High school dances, she remembers, were torture because she wasn’t a natural dancer and felt she might fall over at any moment. She was too self-conscious about her gangly frame to enjoy herself on the dance floor. Boys did not figure in Olivia’s life with any real significance until indirectly through Rona she met a handsome young man called Ian Turpie. Then she knew this would be something very different.
Born in Melbourne in 1943, Ian was some five years older than Olivia and considerably more mature. He had been destined for a career in showbusiness from the moment he was given a place at the age of ten at the highly rated Hector Crawford Drama School. Soon he was catching the eye as a juvenile actor in theatre and in radio drama productions. By the age of sixteen he had already built up an impressive body of work in musicals and in Australia’s National Theatre Productions, which included a production of Shakespeare’s
Macbeth
. Additionally, Ian had developed a passion for music and became a decent singer-songwriter who could be found accompanying himself on guitar in trendy Melbourne circles.

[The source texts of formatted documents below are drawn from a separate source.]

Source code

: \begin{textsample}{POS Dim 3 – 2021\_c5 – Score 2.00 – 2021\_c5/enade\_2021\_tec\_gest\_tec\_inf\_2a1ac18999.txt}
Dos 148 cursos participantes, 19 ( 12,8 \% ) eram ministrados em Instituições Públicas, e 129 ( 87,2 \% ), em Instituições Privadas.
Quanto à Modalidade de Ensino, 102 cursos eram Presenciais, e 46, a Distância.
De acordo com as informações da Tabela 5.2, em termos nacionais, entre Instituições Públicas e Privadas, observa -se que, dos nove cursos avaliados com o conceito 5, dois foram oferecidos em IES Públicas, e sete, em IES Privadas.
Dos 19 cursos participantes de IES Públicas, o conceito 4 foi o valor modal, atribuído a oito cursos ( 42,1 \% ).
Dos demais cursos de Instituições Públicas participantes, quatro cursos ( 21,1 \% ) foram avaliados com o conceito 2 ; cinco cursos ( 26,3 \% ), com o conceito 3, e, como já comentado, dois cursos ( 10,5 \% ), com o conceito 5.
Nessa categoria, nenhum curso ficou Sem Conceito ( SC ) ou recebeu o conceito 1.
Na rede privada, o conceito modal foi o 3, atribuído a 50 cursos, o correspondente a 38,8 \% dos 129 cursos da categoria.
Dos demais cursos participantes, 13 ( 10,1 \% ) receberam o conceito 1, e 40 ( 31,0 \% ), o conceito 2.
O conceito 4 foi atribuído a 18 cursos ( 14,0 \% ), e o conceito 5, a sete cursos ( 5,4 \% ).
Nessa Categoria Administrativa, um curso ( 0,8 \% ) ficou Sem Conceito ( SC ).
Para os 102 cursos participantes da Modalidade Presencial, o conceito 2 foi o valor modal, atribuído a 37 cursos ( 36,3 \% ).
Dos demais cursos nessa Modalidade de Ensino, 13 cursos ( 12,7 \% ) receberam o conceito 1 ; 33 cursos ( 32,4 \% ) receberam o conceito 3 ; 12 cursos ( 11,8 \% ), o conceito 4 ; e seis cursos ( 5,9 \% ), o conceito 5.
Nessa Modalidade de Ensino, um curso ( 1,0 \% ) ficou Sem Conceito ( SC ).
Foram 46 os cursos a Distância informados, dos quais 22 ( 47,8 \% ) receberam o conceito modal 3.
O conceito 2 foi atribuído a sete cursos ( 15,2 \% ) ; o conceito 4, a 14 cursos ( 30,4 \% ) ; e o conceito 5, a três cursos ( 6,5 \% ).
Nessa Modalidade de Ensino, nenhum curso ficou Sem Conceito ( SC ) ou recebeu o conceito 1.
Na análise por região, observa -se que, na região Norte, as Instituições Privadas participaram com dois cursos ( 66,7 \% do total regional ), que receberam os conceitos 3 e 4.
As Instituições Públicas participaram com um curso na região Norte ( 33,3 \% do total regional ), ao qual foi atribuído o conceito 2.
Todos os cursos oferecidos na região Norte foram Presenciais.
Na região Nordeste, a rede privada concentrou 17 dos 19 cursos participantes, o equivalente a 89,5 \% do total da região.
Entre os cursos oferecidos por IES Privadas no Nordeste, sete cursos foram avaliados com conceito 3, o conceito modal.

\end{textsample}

One day a friend told Ian he should check out ‘this chick singer in this coffee lounge’, referring to Olivia who was appearing occasionally at an establishment run by the boyfriend of her sister Rona. He did so, and his reaction was: ‘Pure voice. Perfect pitch. Exceptionally good-looking.’ She looked as though butter would not melt in her mouth, but he was astonished to hear that Olivia included in her repertoire a thoroughly bawdy song that ran:
Cats on the rooftop, cats on the tiles,
Cats with the clap and cats with piles
Cats with their arseholes wreathed in smiles
As they revel in the joys of fornication.
 
Just a reminder of this coarse ditty is enough to make Olivia blush still.
As well as her occasional appearances, Olivia would sit by the stage to listen to other folkies singing and strumming and she was thrilled when one day Ian invited her up on stage to join him. The union proved to be harmonious in every way and Ian lost no time in asking Olivia out. Much to Irene’s disapproval he took her to a drive-in movie for their first date and Olivia says that predictably she saw nothing of the movie.
Ian was something of a celebrity at the point where he met Olivia, and when romance blossomed between them she could not help but be flattered that someone so well known could be interested in her, particularly as she was just fifteen and still at school. She recognised, too, that she could learn much about the world of showbusiness from this man, her first serious boyfriend, and she was eager for him to teach her more of the guitar. Together their voices blended well when they sang their favourite folk and country songs made popular by the likes of Joan Baez, Bob Dylan and The Springfields.